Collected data
+--

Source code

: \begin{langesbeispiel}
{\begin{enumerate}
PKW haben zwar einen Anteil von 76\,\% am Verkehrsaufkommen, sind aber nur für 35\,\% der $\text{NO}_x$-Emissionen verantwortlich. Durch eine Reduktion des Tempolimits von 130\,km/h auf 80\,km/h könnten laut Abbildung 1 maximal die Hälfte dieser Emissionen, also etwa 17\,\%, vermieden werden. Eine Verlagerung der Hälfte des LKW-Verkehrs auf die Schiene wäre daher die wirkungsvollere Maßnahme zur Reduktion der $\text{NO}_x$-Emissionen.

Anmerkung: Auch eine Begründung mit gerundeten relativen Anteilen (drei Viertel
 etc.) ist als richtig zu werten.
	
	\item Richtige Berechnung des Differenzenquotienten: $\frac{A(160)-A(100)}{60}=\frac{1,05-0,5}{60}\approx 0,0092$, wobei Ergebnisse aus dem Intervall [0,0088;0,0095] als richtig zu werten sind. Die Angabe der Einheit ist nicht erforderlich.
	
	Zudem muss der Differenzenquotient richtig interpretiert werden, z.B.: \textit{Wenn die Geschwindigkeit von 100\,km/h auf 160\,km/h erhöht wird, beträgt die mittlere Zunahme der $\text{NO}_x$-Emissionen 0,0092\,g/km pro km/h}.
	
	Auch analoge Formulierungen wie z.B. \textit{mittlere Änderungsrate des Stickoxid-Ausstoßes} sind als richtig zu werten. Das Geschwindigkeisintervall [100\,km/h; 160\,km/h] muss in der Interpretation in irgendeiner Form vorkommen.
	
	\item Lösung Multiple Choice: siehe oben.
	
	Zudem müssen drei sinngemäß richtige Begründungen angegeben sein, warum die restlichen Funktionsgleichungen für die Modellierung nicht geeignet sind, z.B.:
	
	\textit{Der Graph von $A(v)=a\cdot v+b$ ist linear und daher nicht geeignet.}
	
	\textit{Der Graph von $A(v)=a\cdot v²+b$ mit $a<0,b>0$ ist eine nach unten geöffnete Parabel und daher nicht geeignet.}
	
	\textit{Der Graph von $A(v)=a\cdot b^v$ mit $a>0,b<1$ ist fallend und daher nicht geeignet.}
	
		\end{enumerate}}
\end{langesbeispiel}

+--

▸ The task: Lines from the one containing "Anmerkung: Auch eine" through the last line of the records, both included, are the only ones to print, each exactly as it is.

▸ Answer box:
Anmerkung: Auch eine Begründung mit gerundeten relativen Anteilen (drei Viertel
 etc.) ist als richtig zu werten.
	
	\item Richtige Berechnung des Differenzenquotienten: $\frac{A(160)-A(100)}{60}=\frac{1,05-0,5}{60}\approx 0,0092$, wobei Ergebnisse aus dem Intervall [0,0088;0,0095] als richtig zu werten sind. Die Angabe der Einheit ist nicht erforderlich.
	
	Zudem muss der Differenzenquotient richtig interpretiert werden, z.B.: \textit{Wenn die Geschwindigkeit von 100\,km/h auf 160\,km/h erhöht wird, beträgt die mittlere Zunahme der $\text{NO}_x$-Emissionen 0,0092\,g/km pro km/h}.
	
	Auch analoge Formulierungen wie z.B. \textit{mittlere Änderungsrate des Stickoxid-Ausstoßes} sind als richtig zu werten. Das Geschwindigkeisintervall [100\,km/h; 160\,km/h] muss in der Interpretation in irgendeiner Form vorkommen.
	
	\item Lösung Multiple Choice: siehe oben.
	
	Zudem müssen drei sinngemäß richtige Begründungen angegeben sein, warum die restlichen Funktionsgleichungen für die Modellierung nicht geeignet sind, z.B.:
	
	\textit{Der Graph von $A(v)=a\cdot v+b$ ist linear und daher nicht geeignet.}
	
	\textit{Der Graph von $A(v)=a\cdot v²+b$ mit $a<0,b>0$ ist eine nach unten geöffnete Parabel und daher nicht geeignet.}
	
	\textit{Der Graph von $A(v)=a\cdot b^v$ mit $a>0,b<1$ ist fallend und daher nicht geeignet.}
	
		\end{enumerate}}
\end{langesbeispiel}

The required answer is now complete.